Enrique Díaz Vega, exsecretario de Finanzas durante la administración del gobernador de Sinaloa, Rubén Rocha Moya, se entregó en Europa. El exfuncionario estatal acordó entregarse de manera inmediata a las autoridades de Estados Unidos para enfrentar los cargos que se le imputan.
Díaz Vega tomó la decisión de ponerse a disposición de la justicia estadounidense con el objetivo de negociar un posible acuerdo judicial. Busca colaborar con el Departamento de Justicia (DOJ) para reducir una eventual condena relacionada con presuntos nexos con el Cártel de Sinaloa.

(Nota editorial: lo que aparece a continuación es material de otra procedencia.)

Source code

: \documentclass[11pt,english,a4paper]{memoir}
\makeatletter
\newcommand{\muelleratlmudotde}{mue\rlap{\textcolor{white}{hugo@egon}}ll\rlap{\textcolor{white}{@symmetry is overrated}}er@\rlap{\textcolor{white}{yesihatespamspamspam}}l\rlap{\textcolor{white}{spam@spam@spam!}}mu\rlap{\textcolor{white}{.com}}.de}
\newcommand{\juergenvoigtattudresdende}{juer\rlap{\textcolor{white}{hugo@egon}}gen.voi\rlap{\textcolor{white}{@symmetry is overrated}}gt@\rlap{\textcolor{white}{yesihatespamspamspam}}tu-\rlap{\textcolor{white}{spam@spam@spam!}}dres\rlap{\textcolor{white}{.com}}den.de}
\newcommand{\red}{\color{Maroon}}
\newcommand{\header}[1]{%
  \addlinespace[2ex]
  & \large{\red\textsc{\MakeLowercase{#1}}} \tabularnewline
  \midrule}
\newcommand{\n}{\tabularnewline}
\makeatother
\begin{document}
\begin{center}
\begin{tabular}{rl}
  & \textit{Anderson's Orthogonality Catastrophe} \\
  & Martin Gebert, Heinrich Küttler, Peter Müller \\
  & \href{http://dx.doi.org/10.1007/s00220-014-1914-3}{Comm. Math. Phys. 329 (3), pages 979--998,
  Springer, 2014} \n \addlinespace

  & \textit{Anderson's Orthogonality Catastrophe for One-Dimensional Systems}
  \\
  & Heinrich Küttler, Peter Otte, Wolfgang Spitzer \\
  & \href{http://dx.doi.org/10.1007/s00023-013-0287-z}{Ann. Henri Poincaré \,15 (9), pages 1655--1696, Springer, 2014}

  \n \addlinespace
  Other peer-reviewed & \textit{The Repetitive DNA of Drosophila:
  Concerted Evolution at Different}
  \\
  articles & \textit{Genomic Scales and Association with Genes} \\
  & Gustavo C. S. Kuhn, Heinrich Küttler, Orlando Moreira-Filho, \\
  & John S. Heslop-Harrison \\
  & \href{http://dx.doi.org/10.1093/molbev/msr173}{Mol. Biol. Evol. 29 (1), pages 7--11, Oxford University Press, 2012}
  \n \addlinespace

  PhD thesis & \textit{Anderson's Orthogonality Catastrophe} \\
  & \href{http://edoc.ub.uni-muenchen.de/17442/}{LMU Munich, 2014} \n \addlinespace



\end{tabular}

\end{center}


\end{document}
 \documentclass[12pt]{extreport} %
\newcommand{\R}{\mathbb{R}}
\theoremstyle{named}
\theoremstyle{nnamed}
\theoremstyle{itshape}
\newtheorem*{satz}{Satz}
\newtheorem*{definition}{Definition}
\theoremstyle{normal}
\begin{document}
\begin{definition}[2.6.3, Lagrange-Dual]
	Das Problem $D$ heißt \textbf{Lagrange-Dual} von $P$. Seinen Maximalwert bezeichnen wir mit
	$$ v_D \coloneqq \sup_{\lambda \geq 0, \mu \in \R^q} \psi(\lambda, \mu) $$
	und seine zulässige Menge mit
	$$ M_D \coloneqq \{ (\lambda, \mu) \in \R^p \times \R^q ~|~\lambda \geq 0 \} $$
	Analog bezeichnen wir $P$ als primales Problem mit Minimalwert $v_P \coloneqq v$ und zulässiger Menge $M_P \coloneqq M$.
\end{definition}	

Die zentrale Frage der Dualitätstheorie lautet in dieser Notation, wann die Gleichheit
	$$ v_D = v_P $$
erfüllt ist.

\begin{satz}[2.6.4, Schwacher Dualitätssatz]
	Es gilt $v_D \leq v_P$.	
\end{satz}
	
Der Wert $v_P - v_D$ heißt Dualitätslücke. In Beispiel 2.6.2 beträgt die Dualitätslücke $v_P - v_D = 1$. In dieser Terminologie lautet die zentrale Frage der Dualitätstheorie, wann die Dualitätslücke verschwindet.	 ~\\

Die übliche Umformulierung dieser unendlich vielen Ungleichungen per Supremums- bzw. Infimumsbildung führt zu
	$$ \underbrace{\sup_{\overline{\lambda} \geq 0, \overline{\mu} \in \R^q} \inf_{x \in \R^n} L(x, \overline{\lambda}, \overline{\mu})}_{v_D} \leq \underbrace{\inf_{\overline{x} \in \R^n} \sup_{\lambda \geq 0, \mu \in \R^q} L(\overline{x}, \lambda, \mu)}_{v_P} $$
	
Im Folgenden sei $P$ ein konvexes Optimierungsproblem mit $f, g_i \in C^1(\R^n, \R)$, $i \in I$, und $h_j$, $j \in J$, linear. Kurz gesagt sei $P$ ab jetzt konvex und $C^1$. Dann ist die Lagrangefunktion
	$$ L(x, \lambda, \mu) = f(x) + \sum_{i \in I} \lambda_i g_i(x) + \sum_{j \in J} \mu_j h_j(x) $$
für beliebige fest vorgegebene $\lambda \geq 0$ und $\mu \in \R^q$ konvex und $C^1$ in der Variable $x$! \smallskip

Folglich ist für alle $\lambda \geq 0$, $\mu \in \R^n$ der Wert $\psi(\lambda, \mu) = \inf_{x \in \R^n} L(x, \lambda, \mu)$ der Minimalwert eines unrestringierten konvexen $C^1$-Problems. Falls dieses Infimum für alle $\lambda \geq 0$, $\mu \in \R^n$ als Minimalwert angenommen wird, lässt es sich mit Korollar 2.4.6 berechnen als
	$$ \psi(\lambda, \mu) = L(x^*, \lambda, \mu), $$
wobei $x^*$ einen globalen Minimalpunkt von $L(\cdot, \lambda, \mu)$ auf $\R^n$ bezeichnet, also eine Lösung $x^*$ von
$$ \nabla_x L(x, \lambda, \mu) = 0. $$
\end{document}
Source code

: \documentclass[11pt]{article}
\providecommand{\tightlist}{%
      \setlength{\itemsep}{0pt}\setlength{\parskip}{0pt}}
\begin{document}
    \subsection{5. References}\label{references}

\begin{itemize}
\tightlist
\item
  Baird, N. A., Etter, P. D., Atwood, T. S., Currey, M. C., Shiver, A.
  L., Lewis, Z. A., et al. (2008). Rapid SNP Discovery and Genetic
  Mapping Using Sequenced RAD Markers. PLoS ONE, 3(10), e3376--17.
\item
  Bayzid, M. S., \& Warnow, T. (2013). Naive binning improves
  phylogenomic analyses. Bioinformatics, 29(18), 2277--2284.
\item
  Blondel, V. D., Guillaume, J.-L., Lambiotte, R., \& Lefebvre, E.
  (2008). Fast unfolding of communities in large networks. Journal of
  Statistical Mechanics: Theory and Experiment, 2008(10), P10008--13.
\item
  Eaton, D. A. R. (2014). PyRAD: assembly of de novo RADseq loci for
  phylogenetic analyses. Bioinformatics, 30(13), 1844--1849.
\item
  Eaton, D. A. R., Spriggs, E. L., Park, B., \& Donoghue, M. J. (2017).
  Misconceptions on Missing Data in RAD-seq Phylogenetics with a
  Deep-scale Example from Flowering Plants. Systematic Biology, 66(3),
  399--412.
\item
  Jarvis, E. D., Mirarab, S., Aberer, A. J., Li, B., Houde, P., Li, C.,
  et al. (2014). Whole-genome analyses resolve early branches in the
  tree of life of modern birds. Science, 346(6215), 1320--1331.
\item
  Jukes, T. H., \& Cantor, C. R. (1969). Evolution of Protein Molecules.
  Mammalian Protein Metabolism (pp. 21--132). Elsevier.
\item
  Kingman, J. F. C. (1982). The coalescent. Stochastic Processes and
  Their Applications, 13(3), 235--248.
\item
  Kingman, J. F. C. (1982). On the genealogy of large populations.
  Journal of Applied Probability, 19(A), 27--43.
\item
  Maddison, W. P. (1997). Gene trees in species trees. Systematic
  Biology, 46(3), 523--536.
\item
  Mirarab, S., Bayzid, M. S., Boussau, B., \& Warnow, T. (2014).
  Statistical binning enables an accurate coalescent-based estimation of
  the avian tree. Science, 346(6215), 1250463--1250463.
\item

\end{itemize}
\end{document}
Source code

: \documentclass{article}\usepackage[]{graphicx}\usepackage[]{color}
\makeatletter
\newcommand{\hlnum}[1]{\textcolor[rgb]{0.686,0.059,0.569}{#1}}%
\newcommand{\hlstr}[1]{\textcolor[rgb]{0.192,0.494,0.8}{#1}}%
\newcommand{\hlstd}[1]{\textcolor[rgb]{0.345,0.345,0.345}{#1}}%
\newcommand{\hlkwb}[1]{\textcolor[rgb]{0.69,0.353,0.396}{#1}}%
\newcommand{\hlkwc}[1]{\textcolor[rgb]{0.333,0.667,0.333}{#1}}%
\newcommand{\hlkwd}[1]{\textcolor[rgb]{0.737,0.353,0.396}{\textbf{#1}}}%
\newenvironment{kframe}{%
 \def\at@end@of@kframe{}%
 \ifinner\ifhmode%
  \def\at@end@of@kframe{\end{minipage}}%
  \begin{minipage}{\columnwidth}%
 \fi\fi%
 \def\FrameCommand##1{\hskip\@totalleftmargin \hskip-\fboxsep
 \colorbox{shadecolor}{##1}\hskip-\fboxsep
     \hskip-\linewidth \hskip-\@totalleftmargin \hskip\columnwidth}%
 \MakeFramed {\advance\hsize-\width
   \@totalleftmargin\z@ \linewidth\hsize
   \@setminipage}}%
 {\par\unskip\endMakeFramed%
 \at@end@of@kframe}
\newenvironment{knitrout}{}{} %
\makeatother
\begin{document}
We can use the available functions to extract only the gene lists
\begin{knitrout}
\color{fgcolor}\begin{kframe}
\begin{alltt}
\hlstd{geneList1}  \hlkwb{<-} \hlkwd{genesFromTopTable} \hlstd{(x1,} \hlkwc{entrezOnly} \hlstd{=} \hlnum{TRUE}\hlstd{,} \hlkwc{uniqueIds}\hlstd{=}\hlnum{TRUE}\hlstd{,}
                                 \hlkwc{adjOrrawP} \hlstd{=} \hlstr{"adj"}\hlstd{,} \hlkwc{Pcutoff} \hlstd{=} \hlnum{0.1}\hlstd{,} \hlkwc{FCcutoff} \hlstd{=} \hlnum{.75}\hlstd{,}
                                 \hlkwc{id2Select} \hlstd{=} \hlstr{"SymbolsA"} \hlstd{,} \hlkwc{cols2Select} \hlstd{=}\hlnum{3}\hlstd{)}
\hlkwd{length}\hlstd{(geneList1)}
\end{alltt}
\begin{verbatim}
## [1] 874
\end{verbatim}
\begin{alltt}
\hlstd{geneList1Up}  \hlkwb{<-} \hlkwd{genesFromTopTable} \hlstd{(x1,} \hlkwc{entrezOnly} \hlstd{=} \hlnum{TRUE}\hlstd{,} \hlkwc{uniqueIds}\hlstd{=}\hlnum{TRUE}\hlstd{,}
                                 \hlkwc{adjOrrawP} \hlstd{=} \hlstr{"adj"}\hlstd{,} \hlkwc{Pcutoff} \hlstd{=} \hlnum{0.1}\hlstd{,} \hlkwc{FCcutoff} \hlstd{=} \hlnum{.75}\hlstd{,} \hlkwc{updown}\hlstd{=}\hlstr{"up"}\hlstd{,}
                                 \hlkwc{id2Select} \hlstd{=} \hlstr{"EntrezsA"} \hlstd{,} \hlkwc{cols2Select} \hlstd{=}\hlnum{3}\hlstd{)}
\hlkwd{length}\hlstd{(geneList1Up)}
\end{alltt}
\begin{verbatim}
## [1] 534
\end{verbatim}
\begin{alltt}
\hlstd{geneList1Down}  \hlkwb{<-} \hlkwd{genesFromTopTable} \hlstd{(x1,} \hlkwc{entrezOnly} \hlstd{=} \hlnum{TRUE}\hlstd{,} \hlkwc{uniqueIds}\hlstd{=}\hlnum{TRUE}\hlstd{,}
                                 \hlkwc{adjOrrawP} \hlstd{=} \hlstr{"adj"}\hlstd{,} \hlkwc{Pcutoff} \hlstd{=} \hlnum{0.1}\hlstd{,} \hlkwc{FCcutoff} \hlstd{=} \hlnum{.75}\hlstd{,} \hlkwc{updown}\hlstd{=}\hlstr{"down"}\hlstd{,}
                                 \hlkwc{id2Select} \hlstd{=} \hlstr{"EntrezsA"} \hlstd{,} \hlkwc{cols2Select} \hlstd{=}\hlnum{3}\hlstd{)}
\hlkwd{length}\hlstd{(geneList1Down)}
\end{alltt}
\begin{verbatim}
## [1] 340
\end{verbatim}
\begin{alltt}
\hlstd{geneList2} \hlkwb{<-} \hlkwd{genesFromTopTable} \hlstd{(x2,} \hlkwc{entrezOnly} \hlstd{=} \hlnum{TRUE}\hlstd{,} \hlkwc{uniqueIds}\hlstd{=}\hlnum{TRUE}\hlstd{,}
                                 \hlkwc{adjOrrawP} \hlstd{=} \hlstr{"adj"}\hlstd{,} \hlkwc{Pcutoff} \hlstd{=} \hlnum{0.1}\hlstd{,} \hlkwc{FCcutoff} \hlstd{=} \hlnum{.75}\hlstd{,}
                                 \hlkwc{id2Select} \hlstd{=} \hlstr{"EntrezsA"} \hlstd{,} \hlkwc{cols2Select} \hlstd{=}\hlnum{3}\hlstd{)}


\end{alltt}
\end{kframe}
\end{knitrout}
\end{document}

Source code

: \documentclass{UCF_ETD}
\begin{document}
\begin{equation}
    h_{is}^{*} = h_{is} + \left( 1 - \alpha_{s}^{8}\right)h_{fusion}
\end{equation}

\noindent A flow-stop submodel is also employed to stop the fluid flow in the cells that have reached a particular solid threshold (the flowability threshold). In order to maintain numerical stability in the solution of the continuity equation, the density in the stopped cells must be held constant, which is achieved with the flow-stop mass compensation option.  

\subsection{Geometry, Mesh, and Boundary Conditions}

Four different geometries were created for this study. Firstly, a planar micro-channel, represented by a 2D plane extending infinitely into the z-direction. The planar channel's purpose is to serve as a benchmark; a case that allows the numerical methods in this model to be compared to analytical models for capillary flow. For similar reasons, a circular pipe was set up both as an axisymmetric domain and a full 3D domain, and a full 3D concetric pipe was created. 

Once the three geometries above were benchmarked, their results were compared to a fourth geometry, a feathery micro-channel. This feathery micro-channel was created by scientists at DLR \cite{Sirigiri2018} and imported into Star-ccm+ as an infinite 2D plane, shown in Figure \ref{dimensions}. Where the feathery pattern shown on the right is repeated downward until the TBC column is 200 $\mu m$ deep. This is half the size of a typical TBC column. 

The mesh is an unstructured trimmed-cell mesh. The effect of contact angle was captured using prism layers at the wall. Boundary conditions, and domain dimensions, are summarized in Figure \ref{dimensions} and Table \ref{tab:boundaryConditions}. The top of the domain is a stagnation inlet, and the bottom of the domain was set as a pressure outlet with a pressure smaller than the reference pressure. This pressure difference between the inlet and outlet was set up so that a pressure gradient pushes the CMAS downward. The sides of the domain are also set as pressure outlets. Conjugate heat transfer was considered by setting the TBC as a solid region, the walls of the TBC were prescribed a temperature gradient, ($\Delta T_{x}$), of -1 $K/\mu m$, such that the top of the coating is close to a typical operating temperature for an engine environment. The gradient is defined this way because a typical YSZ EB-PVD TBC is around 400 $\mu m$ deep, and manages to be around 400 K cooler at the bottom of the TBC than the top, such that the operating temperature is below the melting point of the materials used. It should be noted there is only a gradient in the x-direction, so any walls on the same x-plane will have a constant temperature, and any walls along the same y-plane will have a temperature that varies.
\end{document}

Ninguna agencia del gobierno de Estados Unidos ha confirmado la entrega o detención. El Departamento de Justicia no ha emitido un posicionamiento público al respecto. Sin embargo, reportes de inteligencia lo ubican entre los exfuncionarios investigados por presuntamente facilitar operaciones del crimen organizado desde cargos públicos, lo que incluye protección institucional, filtración de información oficial y corrupción vinculada al tráfico de drogas.
Conexión con la captura de Gerardo Mérida Sánchez
Este reporte surge apenas unas horas después de que se diera a conocer la detención de Gerardo Mérida Sánchez, general en retiro y exsecretario de Seguridad Pública de Sinaloa, también bajo la gestión de Rocha Moya.
Como informamos hace unas horas, Mérida Sánchez fue arrestado por autoridades estadounidenses en el estado de Arizona y posteriormente presentado ante un juez federal en Tucson. Registros actuales de la Agencia Federal de Prisiones de Estados Unidos confirman que el exjefe de la seguridad sinaloense permanece recluido en el Centro de Detención Metropolitano de Brooklyn, donde se le investiga por presuntos vínculos con operaciones del narcotráfico.

La detención del militar podría arrojar datos del papel que jugó Jorge Ermilo Barrera Novelo, actual secretario de Economía y Trabajo y principal proyecto político de la mafia de Yucatán, en la red de huachicol de Puebla.
La coincidencia en los tiempos de ambos casos incrementa la presión sobre la actual administración estatal, en un escenario donde la justicia estadounidense parece acelerar las acciones contra excolaboradores de primer nivel del gobierno de Sinaloa.